• WHAT THE EXERCISE ASKS
Count the lines below that hold "figure". Give the number without comment.

• DATA TO PROCESS
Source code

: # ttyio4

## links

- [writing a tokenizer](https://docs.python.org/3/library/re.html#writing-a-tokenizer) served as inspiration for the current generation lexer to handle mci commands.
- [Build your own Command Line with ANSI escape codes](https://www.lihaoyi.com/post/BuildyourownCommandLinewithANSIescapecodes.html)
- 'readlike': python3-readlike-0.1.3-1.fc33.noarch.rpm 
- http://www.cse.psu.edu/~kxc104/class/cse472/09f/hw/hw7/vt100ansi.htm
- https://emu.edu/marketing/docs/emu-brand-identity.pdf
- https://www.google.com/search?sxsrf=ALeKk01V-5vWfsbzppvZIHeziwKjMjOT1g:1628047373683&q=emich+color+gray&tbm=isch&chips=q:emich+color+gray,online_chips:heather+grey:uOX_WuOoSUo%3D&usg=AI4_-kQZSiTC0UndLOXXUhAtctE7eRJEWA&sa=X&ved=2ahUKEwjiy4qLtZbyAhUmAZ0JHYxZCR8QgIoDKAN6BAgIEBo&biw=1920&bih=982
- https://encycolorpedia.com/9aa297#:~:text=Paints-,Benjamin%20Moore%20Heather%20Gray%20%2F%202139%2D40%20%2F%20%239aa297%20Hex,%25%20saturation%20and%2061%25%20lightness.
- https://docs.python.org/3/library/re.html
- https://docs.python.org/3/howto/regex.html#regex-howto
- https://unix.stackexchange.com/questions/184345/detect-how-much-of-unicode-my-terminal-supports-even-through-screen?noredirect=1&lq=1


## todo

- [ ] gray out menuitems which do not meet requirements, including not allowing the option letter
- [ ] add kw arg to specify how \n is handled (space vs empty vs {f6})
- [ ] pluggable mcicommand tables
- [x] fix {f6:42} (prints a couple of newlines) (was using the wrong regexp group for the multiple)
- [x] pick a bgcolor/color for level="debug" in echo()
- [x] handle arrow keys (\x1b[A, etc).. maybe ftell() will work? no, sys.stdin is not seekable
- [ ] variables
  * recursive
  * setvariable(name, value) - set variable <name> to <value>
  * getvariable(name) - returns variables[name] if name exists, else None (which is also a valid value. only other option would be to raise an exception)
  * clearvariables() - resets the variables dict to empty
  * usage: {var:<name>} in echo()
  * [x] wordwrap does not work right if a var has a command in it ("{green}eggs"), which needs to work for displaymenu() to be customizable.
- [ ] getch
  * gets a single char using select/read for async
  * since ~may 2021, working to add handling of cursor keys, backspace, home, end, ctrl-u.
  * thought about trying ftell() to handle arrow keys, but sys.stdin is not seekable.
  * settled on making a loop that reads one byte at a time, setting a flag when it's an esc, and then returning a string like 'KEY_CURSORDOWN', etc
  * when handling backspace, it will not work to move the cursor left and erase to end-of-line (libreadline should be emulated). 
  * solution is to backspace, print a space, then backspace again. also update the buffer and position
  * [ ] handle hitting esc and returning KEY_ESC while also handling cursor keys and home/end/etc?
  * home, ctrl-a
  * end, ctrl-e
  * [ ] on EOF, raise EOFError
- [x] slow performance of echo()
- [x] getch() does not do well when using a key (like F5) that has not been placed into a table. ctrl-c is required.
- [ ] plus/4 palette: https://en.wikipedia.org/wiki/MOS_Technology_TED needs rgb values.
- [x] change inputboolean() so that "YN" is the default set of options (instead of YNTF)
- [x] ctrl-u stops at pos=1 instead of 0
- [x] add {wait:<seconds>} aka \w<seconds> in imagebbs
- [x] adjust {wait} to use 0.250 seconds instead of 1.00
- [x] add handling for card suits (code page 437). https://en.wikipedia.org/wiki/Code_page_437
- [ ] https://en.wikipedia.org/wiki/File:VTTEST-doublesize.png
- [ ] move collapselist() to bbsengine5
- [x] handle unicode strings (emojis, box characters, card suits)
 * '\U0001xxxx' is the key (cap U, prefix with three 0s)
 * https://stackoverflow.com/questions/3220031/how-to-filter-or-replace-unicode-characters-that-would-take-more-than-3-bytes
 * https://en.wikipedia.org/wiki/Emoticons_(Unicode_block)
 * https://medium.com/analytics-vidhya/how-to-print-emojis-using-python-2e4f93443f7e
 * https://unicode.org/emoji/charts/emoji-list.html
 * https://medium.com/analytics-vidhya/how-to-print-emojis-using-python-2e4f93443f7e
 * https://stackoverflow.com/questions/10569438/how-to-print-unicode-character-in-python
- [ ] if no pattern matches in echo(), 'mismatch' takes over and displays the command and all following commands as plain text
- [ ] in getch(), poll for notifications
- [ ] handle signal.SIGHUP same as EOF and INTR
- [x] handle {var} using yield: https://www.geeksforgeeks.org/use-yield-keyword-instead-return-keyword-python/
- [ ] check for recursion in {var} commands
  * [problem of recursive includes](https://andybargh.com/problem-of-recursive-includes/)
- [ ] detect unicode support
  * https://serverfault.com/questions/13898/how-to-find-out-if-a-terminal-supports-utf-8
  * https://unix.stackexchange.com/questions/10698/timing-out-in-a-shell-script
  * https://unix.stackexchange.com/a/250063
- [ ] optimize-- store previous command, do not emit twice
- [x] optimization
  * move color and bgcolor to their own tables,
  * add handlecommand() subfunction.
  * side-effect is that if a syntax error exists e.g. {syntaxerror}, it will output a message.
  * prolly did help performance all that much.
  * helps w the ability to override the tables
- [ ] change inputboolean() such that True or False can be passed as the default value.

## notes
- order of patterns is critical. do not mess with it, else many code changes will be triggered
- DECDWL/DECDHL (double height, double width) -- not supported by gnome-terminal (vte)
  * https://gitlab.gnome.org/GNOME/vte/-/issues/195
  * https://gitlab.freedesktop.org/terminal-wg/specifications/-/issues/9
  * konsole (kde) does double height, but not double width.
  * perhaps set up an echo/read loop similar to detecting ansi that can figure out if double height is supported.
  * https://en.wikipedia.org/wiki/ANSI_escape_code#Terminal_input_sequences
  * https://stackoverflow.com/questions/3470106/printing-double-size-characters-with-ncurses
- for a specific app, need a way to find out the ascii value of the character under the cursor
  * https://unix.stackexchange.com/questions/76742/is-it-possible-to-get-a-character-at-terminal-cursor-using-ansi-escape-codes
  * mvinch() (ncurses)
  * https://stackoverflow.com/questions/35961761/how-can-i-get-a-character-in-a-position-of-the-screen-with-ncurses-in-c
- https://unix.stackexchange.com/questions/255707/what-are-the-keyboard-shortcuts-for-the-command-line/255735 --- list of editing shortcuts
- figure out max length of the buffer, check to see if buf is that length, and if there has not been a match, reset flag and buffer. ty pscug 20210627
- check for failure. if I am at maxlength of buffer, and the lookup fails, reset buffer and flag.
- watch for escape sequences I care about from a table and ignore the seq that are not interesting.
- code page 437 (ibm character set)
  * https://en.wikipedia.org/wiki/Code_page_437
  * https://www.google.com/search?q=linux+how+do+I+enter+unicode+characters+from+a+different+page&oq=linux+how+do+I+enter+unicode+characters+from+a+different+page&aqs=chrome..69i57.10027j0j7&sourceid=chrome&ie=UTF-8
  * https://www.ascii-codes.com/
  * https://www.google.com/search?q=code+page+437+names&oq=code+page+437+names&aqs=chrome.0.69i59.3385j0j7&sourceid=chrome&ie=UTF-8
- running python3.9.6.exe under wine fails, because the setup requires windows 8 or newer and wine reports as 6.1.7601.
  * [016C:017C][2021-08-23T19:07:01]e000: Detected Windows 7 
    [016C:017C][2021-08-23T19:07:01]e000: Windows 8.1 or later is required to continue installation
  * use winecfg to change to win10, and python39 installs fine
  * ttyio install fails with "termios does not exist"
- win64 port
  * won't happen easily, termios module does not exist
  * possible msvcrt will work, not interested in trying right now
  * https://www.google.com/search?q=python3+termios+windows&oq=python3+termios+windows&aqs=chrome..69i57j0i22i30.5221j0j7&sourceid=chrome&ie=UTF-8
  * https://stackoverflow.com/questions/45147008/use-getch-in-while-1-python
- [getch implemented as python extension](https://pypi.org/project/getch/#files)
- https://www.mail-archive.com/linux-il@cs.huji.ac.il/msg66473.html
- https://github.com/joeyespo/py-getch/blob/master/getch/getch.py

• RESULT BELOW
2